# CUDA tutorial

 This site replaces the former Compute Canada documentation site, and is now being managed by the Digital Research Alliance of Canada. Ce site remplace l'ancien site de documentation de Calcul Canada et est maintenant géré par l'Alliance de recherche numérique du Canada.
Other languages:

# Introduction

This tutorial introduces the graphics processing unit (GPU) as a massively parallel computing device; the CUDA parallel programming language; and some of the CUDA numerical libraries for high performance computing.

Prerequisites

This tutorial uses CUDA to accelerate C or C++ code: a working knowledge of one of these languages is therefore required to gain the most benefit. Even though Fortran is also supported by CUDA, for the purpose of this tutorial we only cover CUDA C/C++. From here on, we use term CUDA C to refer to CUDA C/C++. CUDA C is essentially a C/C++ that allows one to execute functions on both GPUs and CPUs.

Learning objectives
• Understand the architecture of a GPU
• Understand the workflow of a CUDA program
• Manage and understand the various types of GPU memories
• Write and compile an example of CUDA code

# What is a GPU?

A GPU, or graphics processing unit, is a single-chip processor that performs rapid mathematical calculations for the purpose of rendering images. In the recent years however, such capability has been harnessed more broadly to accelerate computational workloads in cutting-edge scientific research.

# What is CUDA?

CUDA stands for compute unified device architecture. It is a scalable parallel programming model and software environment for parallel computing which provides access to instructions and memory of massively parallel elements in GPUs.

# GPU architecture

There two main components of the GPU:

• Global memory
• Similar to CPU memory
• Accessible by both CPUs and GPUs
• Streaming multiprocessors (SMs)
• Each SM consists or many streaming processors (SPs)
• They perform actual computations
• Each SM has its own control unit, registers, execution pipelines, etc.

# Programming model

Before we start talking about the programming model, let's go over some useful terminology:

• Host – The CPU and its memory (host memory)
• Device – The GPU and its memory (device memory)

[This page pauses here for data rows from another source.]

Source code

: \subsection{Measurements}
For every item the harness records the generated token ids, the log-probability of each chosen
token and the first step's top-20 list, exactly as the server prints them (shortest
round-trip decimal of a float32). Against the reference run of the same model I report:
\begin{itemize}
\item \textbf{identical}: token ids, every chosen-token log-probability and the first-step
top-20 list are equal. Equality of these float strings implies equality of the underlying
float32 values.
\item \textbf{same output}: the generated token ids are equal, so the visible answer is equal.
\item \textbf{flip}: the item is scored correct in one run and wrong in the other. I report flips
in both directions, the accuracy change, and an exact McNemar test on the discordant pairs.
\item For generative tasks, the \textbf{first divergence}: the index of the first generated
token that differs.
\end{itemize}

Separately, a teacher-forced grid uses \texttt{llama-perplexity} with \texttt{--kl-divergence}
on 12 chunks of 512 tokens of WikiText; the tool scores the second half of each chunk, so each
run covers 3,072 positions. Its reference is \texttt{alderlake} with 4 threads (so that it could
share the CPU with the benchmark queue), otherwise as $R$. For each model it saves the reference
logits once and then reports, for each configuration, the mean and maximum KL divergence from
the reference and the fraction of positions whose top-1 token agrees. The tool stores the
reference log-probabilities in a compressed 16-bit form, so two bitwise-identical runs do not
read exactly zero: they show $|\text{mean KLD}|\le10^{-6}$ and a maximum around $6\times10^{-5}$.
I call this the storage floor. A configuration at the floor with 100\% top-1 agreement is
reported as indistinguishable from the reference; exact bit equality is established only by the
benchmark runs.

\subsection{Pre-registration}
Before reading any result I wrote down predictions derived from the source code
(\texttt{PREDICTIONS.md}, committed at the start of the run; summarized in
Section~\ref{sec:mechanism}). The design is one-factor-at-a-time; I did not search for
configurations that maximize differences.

The CUDA programming model is a heterogeneous model in which both the CPU and GPU are used. CUDA code is capable of managing memory of both the CPU and the GPU as well as executing GPU functions, called kernels. Such kernels are executed by many GPU threads in parallel. Here is a five step recipe for a typical CUDA code:

• Declare and allocate both the host and device memories
• Initialize the host memory
• Transfer data from Host memory to device memory
• Execute GPU functions (kernels)
• Transfer data back to the host memory

# Execution model

Simple CUDA code executed on GPU is called a kernel. There are several questions we may ask at this point:

• How do you run a kernel on a bunch of streaming multiprocessors (SMs)?
• How do you make such kernel run in a massively parallel fashion?

Here is the execution recipe that will answer the above questions:

• each GPU core (streaming processor) executes a sequential thread, where a thread is a smallest set of instructions handled by the operating system's scheduler.
• all GPU cores execute the kernel in a SIMT fashion (Single Instruction, Multiple Threads)

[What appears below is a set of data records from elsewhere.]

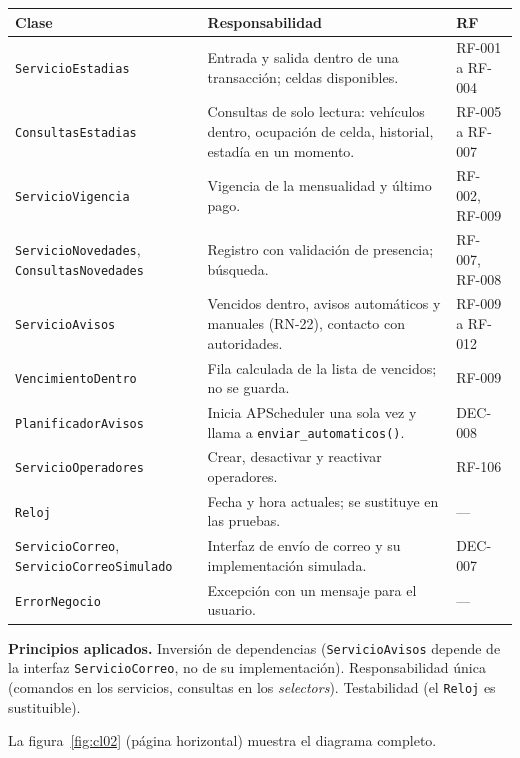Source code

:\begin{longtable}{>{\raggedright\arraybackslash}p{4.4cm}>{\raggedright\arraybackslash}p{7.2cm}>{\raggedright\arraybackslash}p{2.8cm}}
\toprule
\textbf{Clase} & \textbf{Responsabilidad} & \textbf{RF}\\
\midrule\endhead
\texttt{ServicioEstadias} & Entrada y salida dentro de una transacción; celdas disponibles. & RF-001 a RF-004\\
\texttt{ConsultasEstadias} & Consultas de solo lectura: vehículos dentro, ocupación de celda, historial, estadía en un momento. & RF-005 a RF-007\\
\texttt{ServicioVigencia} & Vigencia de la mensualidad y último pago. & RF-002, RF-009\\
\texttt{ServicioNovedades}, \texttt{ConsultasNovedades} & Registro con validación de presencia; búsqueda. & RF-007, RF-008\\
\texttt{ServicioAvisos} & Vencidos dentro, avisos automáticos y manuales (RN-22), contacto con autoridades. & RF-009 a RF-012\\
\texttt{VencimientoDentro} & Fila calculada de la lista de vencidos; no se guarda. & RF-009\\
\texttt{PlanificadorAvisos} & Inicia APScheduler una sola vez y llama a \texttt{enviar\_automaticos()}. & DEC-008\\
\texttt{ServicioOperadores} & Crear, desactivar y reactivar operadores. & RF-106\\
\texttt{Reloj} & Fecha y hora actuales; se sustituye en las pruebas. & ---\\
\texttt{ServicioCorreo}, \texttt{ServicioCorreoSimulado} & Interfaz de envío de correo y su implementación simulada. & DEC-007\\
\texttt{ErrorNegocio} & Excepción con un mensaje para el usuario. & ---\\
\bottomrule
\end{longtable}

\textbf{Principios aplicados.} Inversión de dependencias (\texttt{ServicioAvisos} depende de la interfaz \texttt{ServicioCorreo}, no de su implementación). Responsabilidad única (comandos en los servicios, consultas en los \emph{selectors}). Testabilidad (el \texttt{Reloj} es sustituible).

La figura~\ref{fig:cl02} (página horizontal) muestra el diagrama completo.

Usually the following procedure is recommended when it comes to executing on GPU: 1. Copy input data from CPU memory to GPU memory 2. Load GPU program (kernel) and execute it 3. Copy results from GPU memory back to CPU memory

CUDA block-threading model where threads are organized into blocks while blocks are further organized into grid.

Given a very large number of threads - in order to achieve massive parallelism one has to use all the threads possible - in a CUDA kernel, one needs to organize them somehow. In CUDA, all the threads are structured in threading blocks, the blocks are further organized into grids, as shown in the accompanying figure. In distributing the threads we must make sure that the following conditions are satisfied:

• threads within a block cooperate via the shared memory
• threads in different blocks can not cooperate

In this model the threads within a block work on the same set of instructions (but perhaps with different data sets) and exchange data between each other via shared memory. Threads in other blocks do the same thing (see the figure).

Threads within a block intercommunicate via shared memory.

Each thread uses IDs to decide what data to work on:

• Block IDs: 1D or 2D (blockIdx.x, blockIdx.y)

Such a model simplifies memory addressing when processing multi-dimensional data.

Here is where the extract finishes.